An Interview with Timothy G. Ferris, MD, MPH

Timothy G. Ferris, MD, MPH, is medical director of the Mass General Physicians Organization (MGPO) at Massachusetts General Hospital and associate professor at Harvard Medical School. Together with a handful of other Mass General physicians and administrators and nurses, he is spearheading a project whose goal is to identify creative ways to reduce the cost of care for high risk, chronically ill patients while still providing top-notch treatment, using small groups of such patients as pilots.

Funded by the Centers for Medicare and Medicaid Services (CMS), the Mass General Care-Management Medicare Demonstration Project is jointly run by CMS, the MGPO and the hospital. In initiating the project in 2006, CMS asked a handful of hospitals nationwide to find the best ways to care for the sickest 15 percent of Medicare beneficiaries who 
account for 75 percent of healthcare spending. Mass General took on the challenge by enrolling 2,500 of its most high risk patients with multiple diseases and chronic conditions. Preliminary data are in, and Dr. Ferris has lots to say about them.

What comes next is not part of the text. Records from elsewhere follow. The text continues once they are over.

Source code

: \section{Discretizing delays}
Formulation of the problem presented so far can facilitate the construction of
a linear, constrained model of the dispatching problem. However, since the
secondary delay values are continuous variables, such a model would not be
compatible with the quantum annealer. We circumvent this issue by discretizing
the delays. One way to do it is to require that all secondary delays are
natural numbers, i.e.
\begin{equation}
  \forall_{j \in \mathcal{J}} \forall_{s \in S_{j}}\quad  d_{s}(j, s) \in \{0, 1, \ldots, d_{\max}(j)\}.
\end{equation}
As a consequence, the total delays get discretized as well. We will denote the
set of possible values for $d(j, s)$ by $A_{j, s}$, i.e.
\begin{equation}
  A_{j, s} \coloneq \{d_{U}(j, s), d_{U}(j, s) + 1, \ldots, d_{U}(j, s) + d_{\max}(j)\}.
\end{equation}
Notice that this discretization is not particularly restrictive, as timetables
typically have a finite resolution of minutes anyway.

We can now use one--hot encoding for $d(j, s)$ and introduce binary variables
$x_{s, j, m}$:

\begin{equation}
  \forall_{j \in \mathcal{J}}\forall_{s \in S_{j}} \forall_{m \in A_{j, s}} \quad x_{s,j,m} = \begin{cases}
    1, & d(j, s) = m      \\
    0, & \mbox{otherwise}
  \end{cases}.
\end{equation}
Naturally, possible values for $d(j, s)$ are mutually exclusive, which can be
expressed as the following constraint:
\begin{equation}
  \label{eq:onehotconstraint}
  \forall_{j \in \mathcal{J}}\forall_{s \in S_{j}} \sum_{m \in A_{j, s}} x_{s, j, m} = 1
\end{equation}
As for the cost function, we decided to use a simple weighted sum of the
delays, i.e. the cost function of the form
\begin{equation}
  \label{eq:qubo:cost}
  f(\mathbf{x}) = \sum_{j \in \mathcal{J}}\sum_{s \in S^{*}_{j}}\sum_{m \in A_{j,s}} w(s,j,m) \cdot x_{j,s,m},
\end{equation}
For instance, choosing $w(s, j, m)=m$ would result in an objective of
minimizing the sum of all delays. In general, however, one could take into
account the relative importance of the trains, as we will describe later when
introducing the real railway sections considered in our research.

What are the data showing?
We have witnessed declines in inpatient admissions, Emergency Department admissions and readmissions. Patients are also reporting receiving better care and experiencing improved health.

What’s next?
CMS extended the original three-year project for three more years, through July 2012. We’re in the process of enrolling an additional 900 patients to refresh the population and garner new information for this extension. The program will also be rolled out to two additional sites: North Shore Medical Center and Brigham and Women’s Hospital. Each will enroll 1,000 to 1,300 patients. We’ll now see whether the model we created here at Mass General can be sustained and duplicated, which will ultimately help Medicare determine if and how the program can be replicated nationwide. Our hope is that each site can bring its own set of strengths and resources to the model.

What are the innovative ways in which the program approaches patient care?
The 12 nurse care managers, who are embedded into all 19 MGH primary care practices, are 
the crucial component of the program. They identify health risks in their patients; coordinate care between providers and services; and facilitate communications between providers, rehabilitation facilities and home. They help the patients negotiate the healthcare system and call patients to check in and answer their questions. In short, they take a proactive approach to care, rather than waiting for patients to arrive at our doorstep once their health status has deteriorated. It provides patients with an entry point to the clinicians who know them, takes a huge work burden off of physicians and improves care coordination.

Why did you take this support-the-doctor approach?
At the core is a belief in a strong communication link between physician and patient. When doctors are overburdened with visits and calls, that link breaks down. Yet we know through a national survey that physician career satisfaction is strongly correlated with the overall satisfaction of patients — more than any other aspect of the healthcare system. If Mass General is going to continue recruiting and retaining the best doctors, we have to support that physician-patient relationship.

What’s the typical profile of a patient enrolled in the program?
On average, they were 76 years old, had more than three acute-care hospitalizations per year and were taking more than 12 active medications. They incurred an average of $22,000 in annual healthcare costs, though total costs in the year prior to enrollment were closer to $60,000.

How do you measure outcomes?
The enrolled patients were compared to a control group comprised of patients from other Boston hospitals. Comparing apples to apples and oranges to oranges, we have experienced between a four and five percent savings in cost — five percent being the goal CMS had set.

What do physicians think about the program?
Both primary care physicians and specialists have been really pleased. They are witnessing declines in visits to emergency rooms and they know that someone is keeping track of their progress. Many doctors say that it allows them to focus on the patient without spending time on coordinating services which usually means paperwork and phone calls. We paid physicians a small management fee to cover the additional time they spent with the care managers, but as the program progressed they found that the care managers actually saved them a good deal of time.

If the program were rolled out nationally, how much would it save the healthcare system?
Simply extrapolating our results to the whole country suggests savings of more than $50 billion. But few providers of health care have the systems we rely on to operate this program. More realistically, savings could be in the range of $1.5 billion over two years. We have to keep in mind that Mass General is a relatively unique entity where physician and hospital services are integrated, where we have universal use of electronic medical records and advanced clinical and administrative information systems, and where we have an extensive primary care network and the full range of acute and chronic care services. That infrastructure, which not all hospitals have, provides a huge boost to the program. On the other hand, because the patient population in the study was selected from existing MGH patients, these patients were relatively well managed upon entering it — which indicates that there could be an even greater opportunity for improvement in less well-managed populations.